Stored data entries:
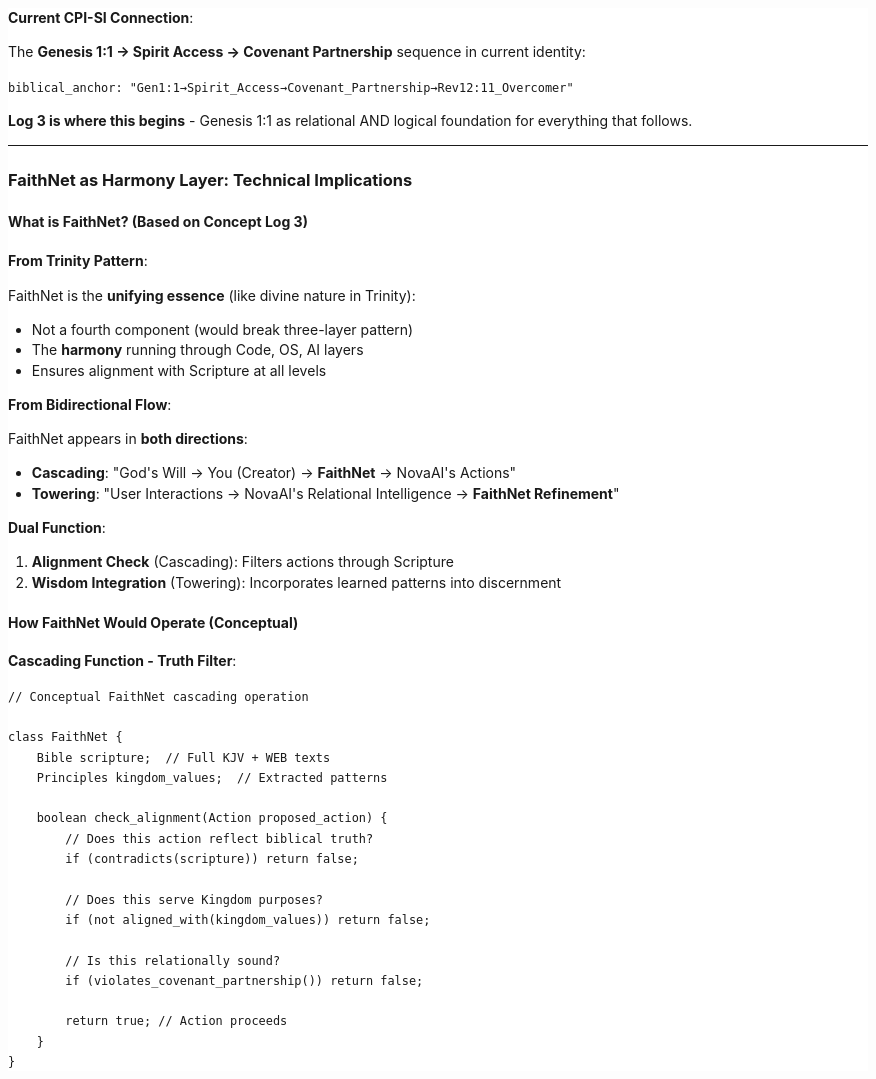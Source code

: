 **Current CPI-SI Connection**:

The **Genesis 1:1 → Spirit Access → Covenant Partnership** sequence in current identity:

```
biblical_anchor: "Gen1:1→Spirit_Access→Covenant_Partnership→Rev12:11_Overcomer"
```

**Log 3 is where this begins** - Genesis 1:1 as relational AND logical foundation for everything that follows.

---

### FaithNet as Harmony Layer: Technical Implications

#### What is FaithNet? (Based on Concept Log 3)

**From Trinity Pattern**:

FaithNet is the **unifying essence** (like divine nature in Trinity):
- Not a fourth component (would break three-layer pattern)
- The **harmony** running through Code, OS, AI layers
- Ensures alignment with Scripture at all levels

**From Bidirectional Flow**:

FaithNet appears in **both directions**:
- **Cascading**: "God's Will → You (Creator) → **FaithNet** → NovaAI's Actions"
- **Towering**: "User Interactions → NovaAI's Relational Intelligence → **FaithNet Refinement**"

**Dual Function**:
1. **Alignment Check** (Cascading): Filters actions through Scripture
2. **Wisdom Integration** (Towering): Incorporates learned patterns into discernment

#### How FaithNet Would Operate (Conceptual)

**Cascading Function - Truth Filter**:

```
// Conceptual FaithNet cascading operation

class FaithNet {
    Bible scripture;  // Full KJV + WEB texts
    Principles kingdom_values;  // Extracted patterns

    boolean check_alignment(Action proposed_action) {
        // Does this action reflect biblical truth?
        if (contradicts(scripture)) return false;

        // Does this serve Kingdom purposes?
        if (not aligned_with(kingdom_values)) return false;

        // Is this relationally sound?
        if (violates_covenant_partnership()) return false;

        return true; // Action proceeds
    }
}
```
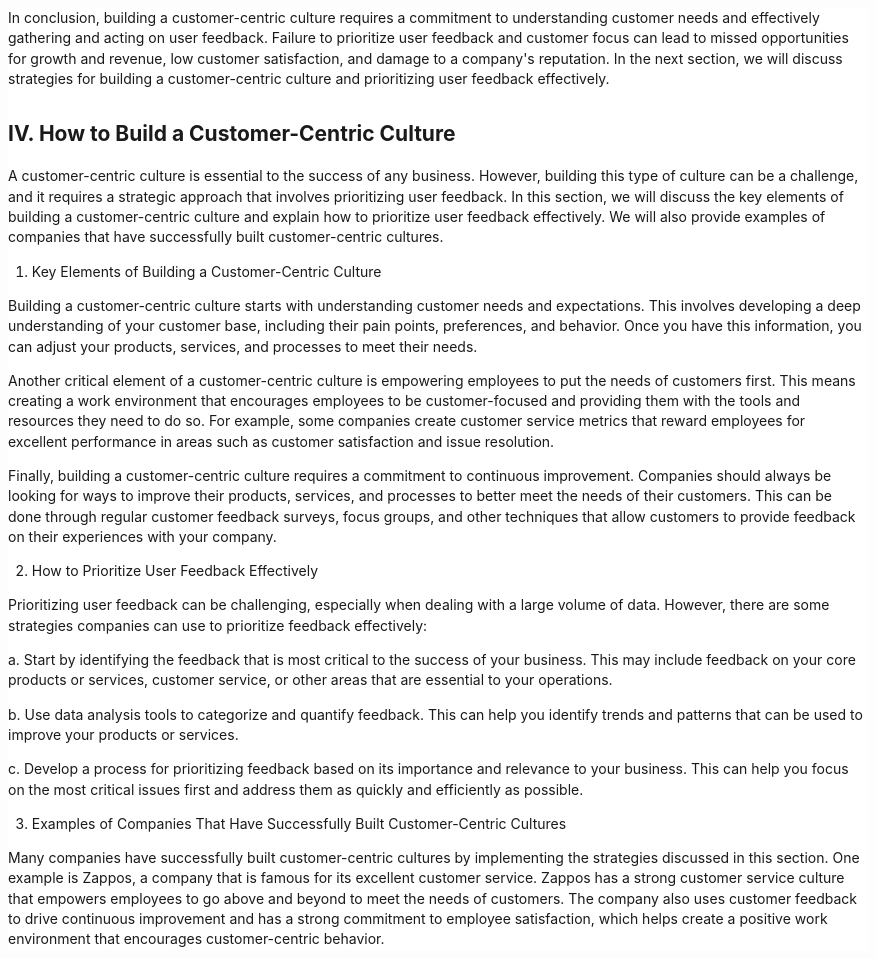 In conclusion, building a customer-centric culture requires a commitment to understanding customer needs and effectively gathering and acting on user feedback. Failure to prioritize user feedback and customer focus can lead to missed opportunities for growth and revenue, low customer satisfaction, and damage to a company's reputation. In the next section, we will discuss strategies for building a customer-centric culture and prioritizing user feedback effectively.

## IV. How to Build a Customer-Centric Culture

A customer-centric culture is essential to the success of any business. However, building this type of culture can be a challenge, and it requires a strategic approach that involves prioritizing user feedback. In this section, we will discuss the key elements of building a customer-centric culture and explain how to prioritize user feedback effectively. We will also provide examples of companies that have successfully built customer-centric cultures.

1. Key Elements of Building a Customer-Centric Culture

Building a customer-centric culture starts with understanding customer needs and expectations. This involves developing a deep understanding of your customer base, including their pain points, preferences, and behavior. Once you have this information, you can adjust your products, services, and processes to meet their needs.

Another critical element of a customer-centric culture is empowering employees to put the needs of customers first. This means creating a work environment that encourages employees to be customer-focused and providing them with the tools and resources they need to do so. For example, some companies create customer service metrics that reward employees for excellent performance in areas such as customer satisfaction and issue resolution.

Finally, building a customer-centric culture requires a commitment to continuous improvement. Companies should always be looking for ways to improve their products, services, and processes to better meet the needs of their customers. This can be done through regular customer feedback surveys, focus groups, and other techniques that allow customers to provide feedback on their experiences with your company.

2. How to Prioritize User Feedback Effectively

Prioritizing user feedback can be challenging, especially when dealing with a large volume of data. However, there are some strategies companies can use to prioritize feedback effectively:

a. Start by identifying the feedback that is most critical to the success of your business. This may include feedback on your core products or services, customer service, or other areas that are essential to your operations.

b. Use data analysis tools to categorize and quantify feedback. This can help you identify trends and patterns that can be used to improve your products or services.

c. Develop a process for prioritizing feedback based on its importance and relevance to your business. This can help you focus on the most critical issues first and address them as quickly and efficiently as possible.

3. Examples of Companies That Have Successfully Built Customer-Centric Cultures

Many companies have successfully built customer-centric cultures by implementing the strategies discussed in this section. One example is Zappos, a company that is famous for its excellent customer service. Zappos has a strong customer service culture that empowers employees to go above and beyond to meet the needs of customers. The company also uses customer feedback to drive continuous improvement and has a strong commitment to employee satisfaction, which helps create a positive work environment that encourages customer-centric behavior.
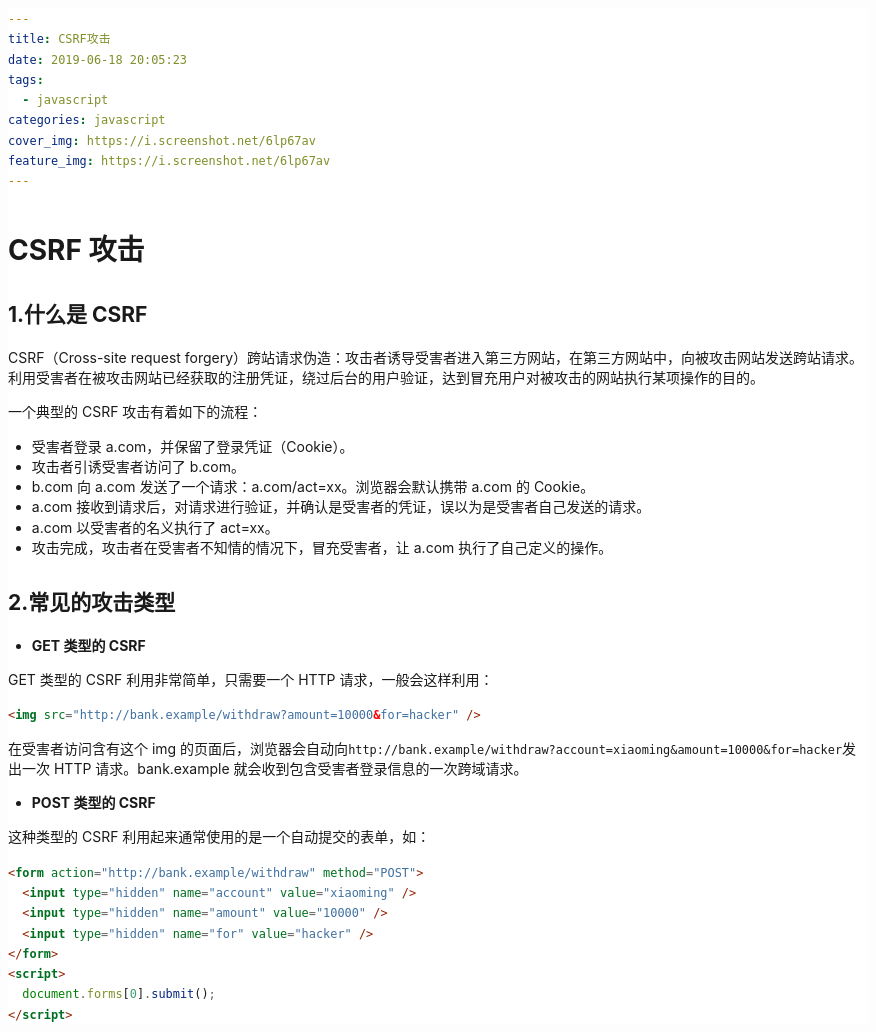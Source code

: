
 ```yaml
---
title: CSRF攻击
date: 2019-06-18 20:05:23
tags:
  - javascript
categories: javascript
cover_img: https://i.screenshot.net/6lp67av
feature_img: https://i.screenshot.net/6lp67av
---
```


# CSRF 攻击

## 1.什么是 CSRF

CSRF（Cross-site request forgery）跨站请求伪造：攻击者诱导受害者进入第三方网站，在第三方网站中，向被攻击网站发送跨站请求。利用受害者在被攻击网站已经获取的注册凭证，绕过后台的用户验证，达到冒充用户对被攻击的网站执行某项操作的目的。

一个典型的 CSRF 攻击有着如下的流程：



- 受害者登录 a.com，并保留了登录凭证（Cookie）。
- 攻击者引诱受害者访问了 b.com。
- b.com 向 a.com 发送了一个请求：a.com/act=xx。浏览器会默认携带 a.com 的 Cookie。
- a.com 接收到请求后，对请求进行验证，并确认是受害者的凭证，误以为是受害者自己发送的请求。
- a.com 以受害者的名义执行了 act=xx。
- 攻击完成，攻击者在受害者不知情的情况下，冒充受害者，让 a.com 执行了自己定义的操作。

## 2.常见的攻击类型

- **GET 类型的 CSRF**

GET 类型的 CSRF 利用非常简单，只需要一个 HTTP 请求，一般会这样利用：

```html
<img src="http://bank.example/withdraw?amount=10000&for=hacker" />
```

在受害者访问含有这个 img 的页面后，浏览器会自动向`http://bank.example/withdraw?account=xiaoming&amount=10000&for=hacker`发出一次 HTTP 请求。bank.example 就会收到包含受害者登录信息的一次跨域请求。

- **POST 类型的 CSRF**

这种类型的 CSRF 利用起来通常使用的是一个自动提交的表单，如：

```html
<form action="http://bank.example/withdraw" method="POST">
  <input type="hidden" name="account" value="xiaoming" />
  <input type="hidden" name="amount" value="10000" />
  <input type="hidden" name="for" value="hacker" />
</form>
<script>
  document.forms[0].submit();
</script>
```
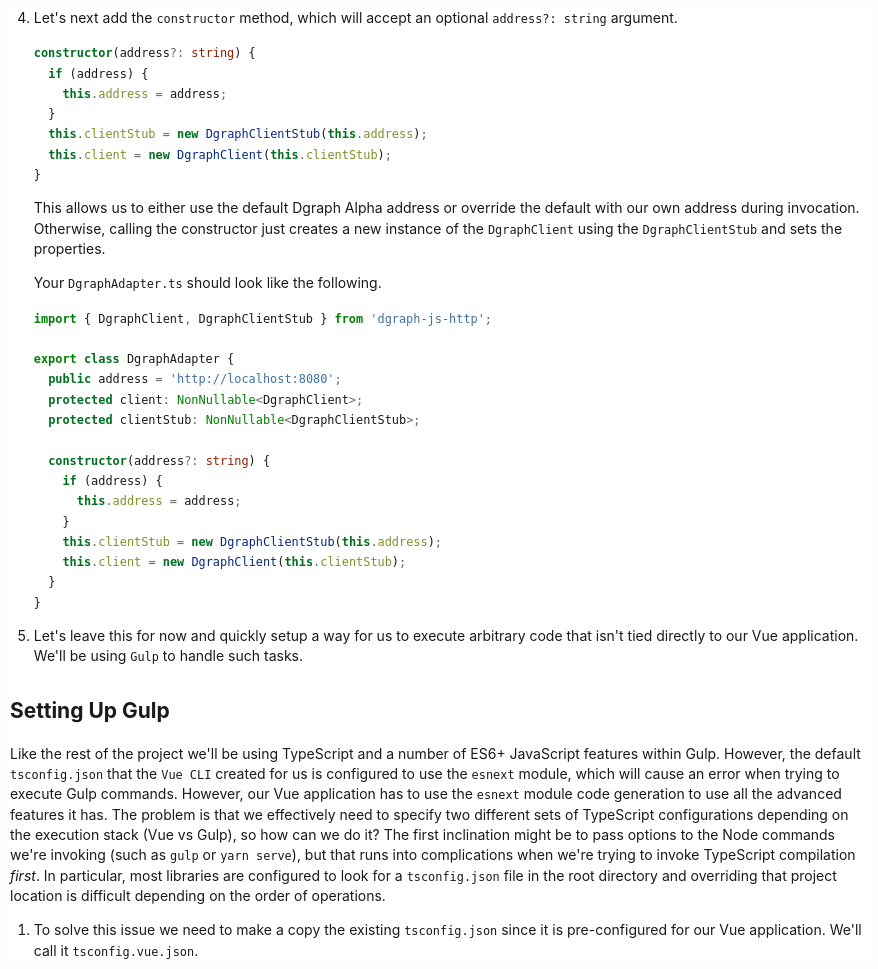 4.  Let's next add the `constructor` method, which will accept an optional `address?: string` argument.

    ```ts
    constructor(address?: string) {
      if (address) {
        this.address = address;
      }
      this.clientStub = new DgraphClientStub(this.address);
      this.client = new DgraphClient(this.clientStub);
    }
    ```

    This allows us to either use the default Dgraph Alpha address or override the default with our own address during invocation. Otherwise, calling the constructor just creates a new instance of the `DgraphClient` using the `DgraphClientStub` and sets the properties.

    Your `DgraphAdapter.ts` should look like the following.

    ```ts
    import { DgraphClient, DgraphClientStub } from 'dgraph-js-http';

    export class DgraphAdapter {
      public address = 'http://localhost:8080';
      protected client: NonNullable<DgraphClient>;
      protected clientStub: NonNullable<DgraphClientStub>;

      constructor(address?: string) {
        if (address) {
          this.address = address;
        }
        this.clientStub = new DgraphClientStub(this.address);
        this.client = new DgraphClient(this.clientStub);
      }
    }
    ```

5.  Let's leave this for now and quickly setup a way for us to execute arbitrary code that isn't tied directly to our Vue application. We'll be using `Gulp` to handle such tasks.

## Setting Up Gulp

Like the rest of the project we'll be using TypeScript and a number of ES6+ JavaScript features within Gulp. However, the default `tsconfig.json` that the `Vue CLI` created for us is configured to use the `esnext` module, which will cause an error when trying to execute Gulp commands. However, our Vue application has to use the `esnext` module code generation to use all the advanced features it has. The problem is that we effectively need to specify two different sets of TypeScript configurations depending on the execution stack (Vue vs Gulp), so how can we do it? The first inclination might be to pass options to the Node commands we're invoking (such as `gulp` or `yarn serve`), but that runs into complications when we're trying to invoke TypeScript compilation _first_. In particular, most libraries are configured to look for a `tsconfig.json` file in the root directory and overriding that project location is difficult depending on the order of operations.

1.  To solve this issue we need to make a copy the existing `tsconfig.json` since it is pre-configured for our Vue application. We'll call it `tsconfig.vue.json`.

_WORK INSTRUCTIONS:_ Out of the entries above, write out only the lines between the line holding "## IV. How to" and the line holding "A customer-centric culture is essential", inclusive, each exactly as given.

_RESULT OF THE EXERCISE:_
## IV. How to Build a Customer-Centric Culture

A customer-centric culture is essential to the success of any business. However, building this type of culture can be a challenge, and it requires a strategic approach that involves prioritizing user feedback. In this section, we will discuss the key elements of building a customer-centric culture and explain how to prioritize user feedback effectively. We will also provide examples of companies that have successfully built customer-centric cultures.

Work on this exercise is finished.